Figure historique du parti socialiste espagnol, Alfredo Pérez Rubalcaba est mort ce vendredi 10 mai des suites d’un accident vasculaire cérébral. Il avait 67 ans.
Alfredo Pérez Rubalcaba fait partie de ces personnages politiques ayant travaillé pour rendre l’Espagne démocratique après la dictature franquiste, en évoluant dans les arcanes du pouvoir au début des années 80 jusqu’à nos jours. Alors professeur titulaire de chimie organique au département du même nom à l’Université Complutense de Madrid, Rubalcaba pense surtout à la politique. Il s’engage au Parti Socialiste Espagnol en 1974, alors que le mouvement était interdit par la dictature franquiste. A la mort du général Franco, le parti sera légalisé et accédera au pouvoir en 1981. Rubalcaba suivra l’ascendance de son parti en devenant Secrétaire général à l’Éducation du ministère de l’Éducation et de la Science. Il prendra la tête de ce ministère en 1992.

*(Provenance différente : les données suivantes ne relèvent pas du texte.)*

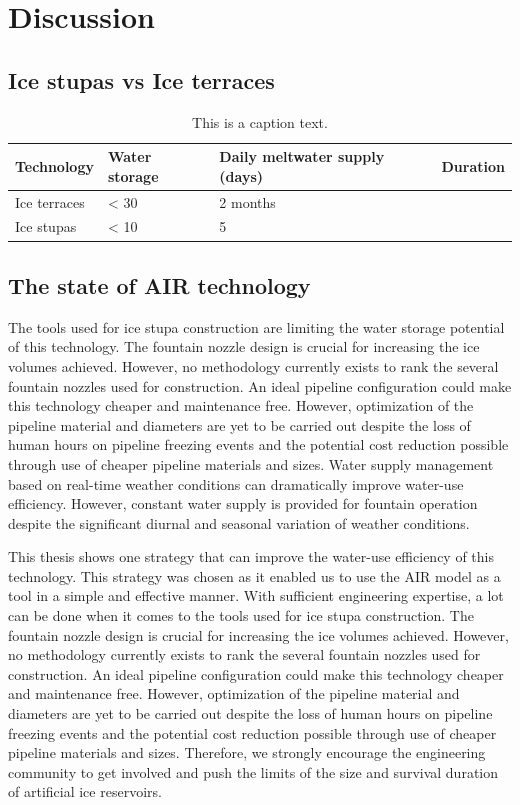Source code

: \section{Discussion}

\subsection{Ice stupas vs Ice terraces}

\begin{table}[htb]
	\begin{tabularx}{\textwidth}{X | X | X | X}
		\hline
    \textbf{Technology}& \textbf{Water storage}& \textbf{Daily meltwater supply (days)}& \textbf{Duration} \\
    \hline
		Ice terraces			& < 30				     & 2 months				\\
    Ice stupas        & < 10             & 5				\\
		\hline
	\end{tabularx}
	\label{tab:table1}
	\caption{This is a caption text.}
\end{table}


\subsection{The state of AIR technology}

The tools used for ice stupa construction are limiting the water storage potential of this technology. The
fountain nozzle design is crucial for increasing the ice volumes achieved. However, no methodology currently
exists to rank the several fountain nozzles used for construction. An ideal pipeline configuration could make
this technology cheaper and maintenance free. However, optimization of the pipeline material and diameters are
yet to be carried out despite the loss of human hours on pipeline freezing events and the potential cost
reduction possible through use of cheaper pipeline materials and sizes. Water supply management based on
real-time weather conditions can dramatically improve water-use efficiency. However, constant water supply is
provided for fountain operation despite the significant diurnal and seasonal variation of weather conditions.

This thesis shows one strategy that can improve the water-use efficiency of this technology. This strategy was
chosen as it enabled us to use the AIR model as a tool in a simple and effective manner. With sufficient
engineering expertise, a lot can be done when it comes to the tools used for ice stupa construction. The
fountain nozzle design is crucial for increasing the ice volumes achieved. However, no methodology currently
exists to rank the several fountain nozzles used for construction. An ideal pipeline configuration could make
this technology cheaper and maintenance free. However, optimization of the pipeline material and diameters are
yet to be carried out despite the loss of human hours on pipeline freezing events and the potential cost
reduction possible through use of cheaper pipeline materials and sizes. Therefore, we strongly encourage the
engineering community to get involved and push the limits of the size and survival duration of artificial ice
reservoirs. 

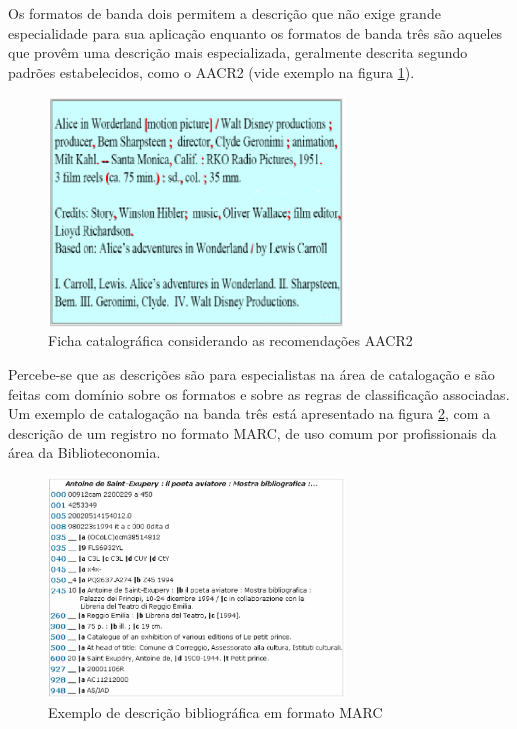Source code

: Os formatos de banda dois permitem a descrição que não exige grande especialidade para sua aplicação enquanto os formatos de banda três são aqueles que provêm uma descrição mais especializada, geralmente descrita segundo padrões estabelecidos, como o AACR2 (vide exemplo na figura \ref{fig:aacr2}). 

\graphicspath{{figuras/}}
\begin{figure}[H]
\centering
\includegraphics[width=0.7\textwidth]{aacr2}
\caption{Ficha catalográfica considerando as recomendações AACR2}
\label{fig:aacr2}
\end{figure}

Percebe-se que as descrições são para especialistas na área de catalogação e são feitas com domínio sobre os formatos e sobre as regras de classificação associadas. Um exemplo de catalogação na banda três está apresentado na figura \ref{fig:marc2}, com a descrição de um registro no formato MARC, de uso comum por profissionais da área da Biblioteconomia.

\graphicspath{{figuras/}}
\begin{figure}[H]
\centering
\includegraphics[width=0.7\textwidth]{marc2}
\caption{Exemplo de descrição bibliográfica em formato MARC}
\label{fig:marc2}
\end{figure}

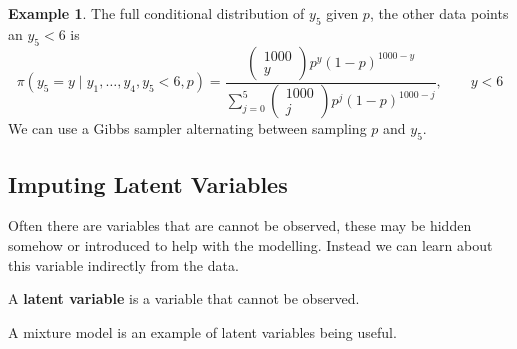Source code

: \documentclass[
]{book}
\theoremstyle{definition}
\theoremstyle{definition}
\newtheorem{example}{Example}[chapter]
\theoremstyle{definition}
\theoremstyle{definition}
\theoremstyle{remark}
\begin{document}
\begin{example}
The full conditional distribution of \(y_5\) given \(p\), the other data points an \(y_5 < 6\) is
\[
  \pi(y_5 = y \mid y_1, \ldots, y_4, y_5 < 6, p) = \frac{\begin{pmatrix} 1000 \\ y \end{pmatrix} p^{y}(1-p)^{1000 - y}}{\sum_{j=0}^{5}\begin{pmatrix} 1000 \\ j \end{pmatrix} p^{j}(1-p)^{1000-j}}, \qquad y < 6
\]
We can use a Gibbs sampler alternating between sampling \(p\) and \(y_5\).
\end{example}

\hypertarget{imputing-latent-variables}{%
\subsection{Imputing Latent Variables}\label{imputing-latent-variables}}

Often there are variables that are cannot be observed, these may be hidden somehow or introduced to help with the modelling. Instead we can learn about this variable indirectly from the data.

A \textbf{latent variable} is a variable that cannot be observed.

A mixture model is an example of latent variables being useful.
\end{document}
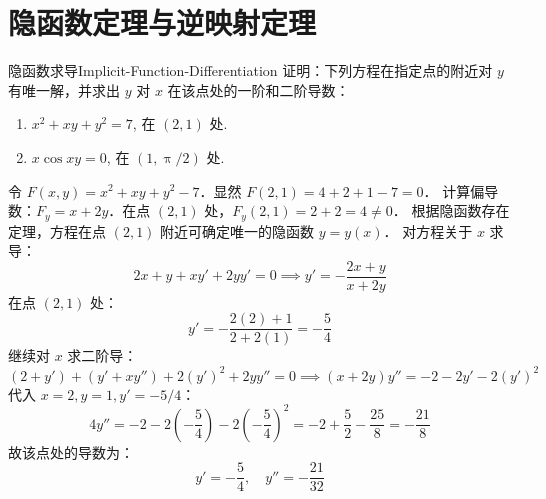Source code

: \section{隐函数定理与逆映射定理}

\begin{problem}{隐函数求导}{Implicit-Function-Differentiation}
    证明：下列方程在指定点的附近对 $y$ 有唯一解，并求出 $y$ 对 $x$ 在该点处的一阶和二阶导数：
    \begin{enumerate}
        \item $x^2 + xy + y^2 = 7$, 在 $(2, 1)$ 处.
        \item $x \cos xy = 0$, 在 $(1, \uppi/2)$ 处.
    \end{enumerate}
\end{problem}

\begin{solution}
    令 $F(x, y) = x^2 + xy + y^2 - 7$．显然 $F(2, 1) = 4 + 2 + 1 - 7 = 0$．
    计算偏导数：$F_y = x + 2y$．在点 $(2, 1)$ 处，$F_y(2, 1) = 2 + 2 = 4 \neq 0$．
    根据隐函数存在定理，方程在点 $(2, 1)$ 附近可确定唯一的隐函数 $y = y(x)$．
    对方程关于 $x$ 求导：
    \begin{equation}
        2x + y + x y' + 2y y' = 0 \implies y' = -\frac{2x + y}{x + 2y}
    \end{equation}
    在点 $(2, 1)$ 处：
    \begin{equation}
        y' = -\frac{2(2) + 1}{2 + 2(1)} = -\frac{5}{4}
    \end{equation}
    继续对 $x$ 求二阶导：
    \begin{equation}
        (2 + y') + (y' + x y'') + 2(y')^2 + 2y y'' = 0 \implies (x + 2y)y'' = -2 - 2y' - 2(y')^2
    \end{equation}
    代入 $x=2, y=1, y'=-5/4$：
    \begin{equation}
        4y'' = -2 - 2\left(-\frac{5}{4}\right) - 2\left(-\frac{5}{4}\right)^2 = -2 + \frac{5}{2} - \frac{25}{8} = -\frac{21}{8}
    \end{equation}
    故该点处的导数为：
    \begin{equation}
        \boxed{y' = -\frac{5}{4}, \quad y'' = -\frac{21}{32}}
    \end{equation}


\end{solution}
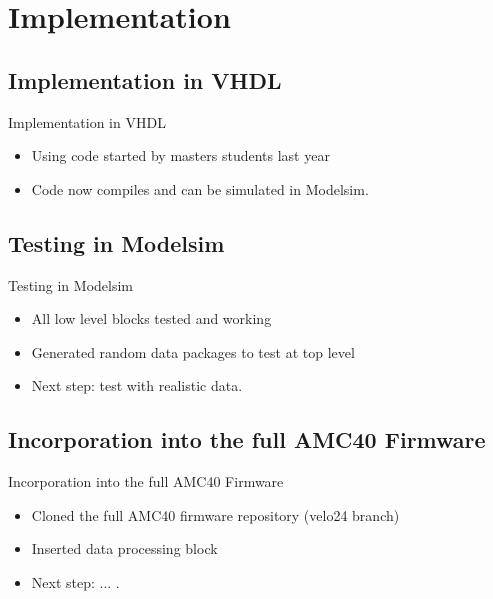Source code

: \documentclass{beamer}
\begin{document}
\section{Implementation}

\subsection{Implementation in VHDL}

\begin{frame}{Implementation in VHDL}
  \begin{itemize}
    \item
      Using code started by masters students last year
    \item
      Code now compiles and can be simulated in Modelsim.
    \end{itemize}
\end{frame}


\subsection{Testing in Modelsim}

\begin{frame}{Testing in Modelsim}
  \begin{itemize}
    \item
      All low level blocks tested and working
    \item
      Generated random data packages to test at top level
    \item
      Next step: test with realistic data.
  \end{itemize}
\end{frame}


\subsection{Incorporation into the full AMC40 Firmware}

\begin{frame}{Incorporation into the full AMC40 Firmware}
  \begin{itemize}
    \item
      Cloned the full AMC40 firmware repository (velo24 branch)
    \item
      Inserted data processing block
    \item
      Next step: ... .
  \end{itemize}
\end{frame}
\end{document}
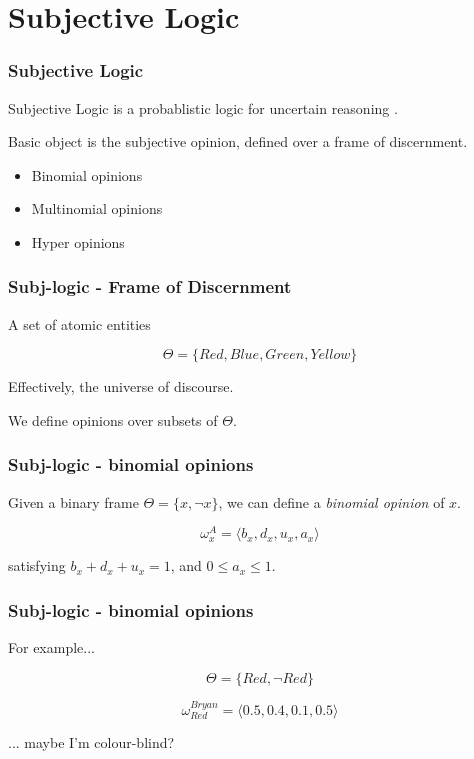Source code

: \documentclass{beamer}
\begin{document}
\section{Subjective Logic}

\begin{frame}
\frametitle{Subjective Logic}

Subjective Logic is a probablistic logic for uncertain reasoning
\cite{josang_logic_2001}.

Basic object is the subjective opinion, defined over a frame of discernment.

\begin{itemize}
  \item Binomial opinions
  \item Multinomial opinions
  \item Hyper opinions \cite{josang2012interpretation}
\end{itemize}

\end{frame}

\begin{frame}
\frametitle{Subj-logic - Frame of Discernment}

A set of atomic entities

$$\Theta = \lbrace Red, Blue, Green, Yellow \rbrace$$

Effectively, the universe of discourse.

We define opinions over subsets of $\Theta$.

\end{frame}

\begin{frame}
\frametitle{Subj-logic - binomial opinions}

Given a binary frame $\Theta = \lbrace x, \lnot x \rbrace$, we can define a
\emph{binomial opinion} of $x$.

$$\omega_{x}^A = \langle b_x, d_x, u_x, a_x \rangle$$

satisfying $b_x + d_x + u_x = 1$, and $0 \leq a_x \leq 1$.

\end{frame}

\begin{frame}
\frametitle{Subj-logic - binomial opinions}

For example...

$$\Theta = \lbrace Red, \lnot Red \rbrace$$

$$\omega_{Red}^{Bryan} = \langle 0.5, 0.4, 0.1, 0.5 \rangle$$

... maybe I'm colour-blind?

\end{frame}
\end{document}
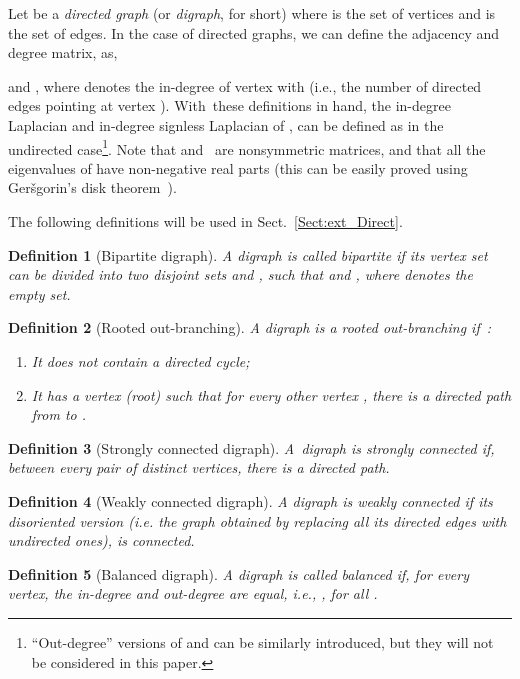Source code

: \documentclass[letterpaper,9pt,twocolumn]{autart}
\newtheorem{definition}{\textbf{Definition}}
\begin{document}
Let  be a \emph{directed graph} (or \emph{digraph}, for short) where
 is the set of vertices and 
is the set of edges. In the case of directed graphs, we can define the adjacency
and degree matrix, as,

and ,
where  denotes the in-degree of vertex  with  (i.e., the number
of directed edges pointing at vertex ). With~these definitions in
hand, the in-degree Laplacian  and 
in-degree signless Laplacian  of , can be defined as
in the undirected case\footnote{``Out-degree'' versions of
 and  can be similarly
introduced, but they will not be considered in this paper.}. Note that 
 and~ are nonsymmetric
matrices, and that all the eigenvalues of  have
non-negative real parts (this can be easily proved using
Ger\v{s}gorin's disk theorem~\cite{OlfatiFaMu_IEEE07}). 

The following definitions will be used in
Sect.~\ref{Sect:ext_Direct}. 

\begin{definition}[Bipartite digraph]
A digraph  is called bipartite if its vertex set  can be divided into
two disjoint sets  and , such that  and
, where  denotes the
empty set.~\hfill
\end{definition}
\begin{definition}[Rooted out-branching]
A digraph  is a rooted out-branching if~\cite{MesbahiEg_book10}:
\begin{enumerate}
\item It does not contain a directed cycle;
\item It has a vertex  (root) such that for every
other vertex , there is a directed path from  to .~\hfill
\end{enumerate}
\end{definition}

\begin{definition}[Strongly connected digraph]
A~digraph is strongly connected if, between every pair of
distinct vertices, there is a directed path.~\hfill
\end{definition}

\begin{definition}[Weakly connected digraph]
A digraph is weakly connected if its disoriented version 
(i.e. the graph obtained by replacing all its directed edges with undirected ones), 
is connected.~\hfill
\end{definition}

\begin{definition}[Balanced digraph]
A digraph is called balanced if, for every vertex, the in-degree and out-degree are equal, i.e.,
, for all .~\hfill
\end{definition}
\end{document}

Rubalcaba prend du grade en devenant quelques semaines plus tard le porte-parole du gouvernement. Un poste médiatique qui lui permet de devenir connu du plus grand nombre. Une chausse-trape aussi où le porte-parole doit répondre aux incessantes questions de la presse sur le scandale des groupes antiterroristes de libération (GAL). Pour éradiquer le terrorisme basque, véritable fléau de l’époque en Espagne, le gouvernement de Felipe González a utilisé des méthodes ultra-violentes, en allant jusqu’à commanditer illégalement des assassinats de terroristes via la police espagnole. Bien qu’ultra-influent dans les sphères socialistes, Rubalcaba niera toute implication personnelle.
Corruption, affaire du GAL, le gouvernement de Felipe González est en fin de règne. Après quinze ans de pouvoir ininterrompu, le parti socialiste est envoyé dans l’opposition en 1996.
Drame
Huit ans de gouvernements conservateurs plus tard, Alfredo Pérez Rubalcaba prononcera dix mots qui changeront l’histoire politique du pays : « Les Espagnols méritent un gouvernement qui ne leur ment pas ».
Nous sommes le 13 mars 2004 et l’Espagne pleure ses morts, après l’un des attentats les plus sanglants du pays: l’explosion de la gare d’Atocha de Madrid. A la veille des élections législatives, où la droite était largement donnée gagnante, le gouvernement conservateur de José-Maria Aznar a accusé faussement les terroristes basques d’avoir causé la tuerie. Les services de renseignements espagnols savaient que l’attentat était l’oeuvre d’islamistes, en représailles de l’implication espagnole dans la guerre du Golfe. La présence espagnole en Irak était particulièrement impopulaire et avait fait descendre un million d’Espagnols dans la rue. Il était plus facile pour José-Maria Aznar de pointer du doigt les Basques, plutôt qu’une conséquence de sa guerre. Rubalcaba avait gardé d’excellents réseaux au sein de la police, il recevait les informations en temps réel et les transmettait à ses amis journalistes, d’où la diatribe : « Les Espagnols méritent un gouvernement qui ne leur ment pas ».
Victoire
Résultat: le socialiste inconnu du grand public, José Luis Zapatero gagne les élections et devient le Premier ministre. Le chef de campagne Rubalcaba tentera d’expliquer par la suite que même sans les attentats, Zapetero aurait remporté le scrutin.
Récompensé, le 7 avril 2006, Alfredo Pérez Rubalcaba revient au gouvernement, en qualité de ministre de l’Intérieur. Il est alors en charge du nouveau cessez-le-feu proclamé par les terroristes basques, mais qui prendra fin huit mois plus tard lors d’un attentat à l’aéroport de Madrid-Barajas.
Défaite
Il deviendra numéro deux de l’exécutif en occupant la vice-présidence du gouvernement.
En 2010, le gouvernement socialiste s’écroule sous le poids de la crise économique. Acculé, Zapatero convoque des élections anticipées. La gestion de la crise par les socialistes est critiquée par tout le pays et le parti n’a aucune chance de victoire.
Nul ne veut être candidat pour les socialistes alors Rubalcaba se porte volontaire. Lors du scrutin, le PSOE ne remporte que 28,7 % des voix et 110 députés, soit un recul de 59 sièges, alors que la droite, avec 44,6 % des suffrages, parvient à franchir la majorité absolue.
A la tête de l’opposition, Rubalcaba voit sa carrière définitivement achevée le 26 mai 2014, au lendemain de la défaite historique des socialistes lors des élections européennes.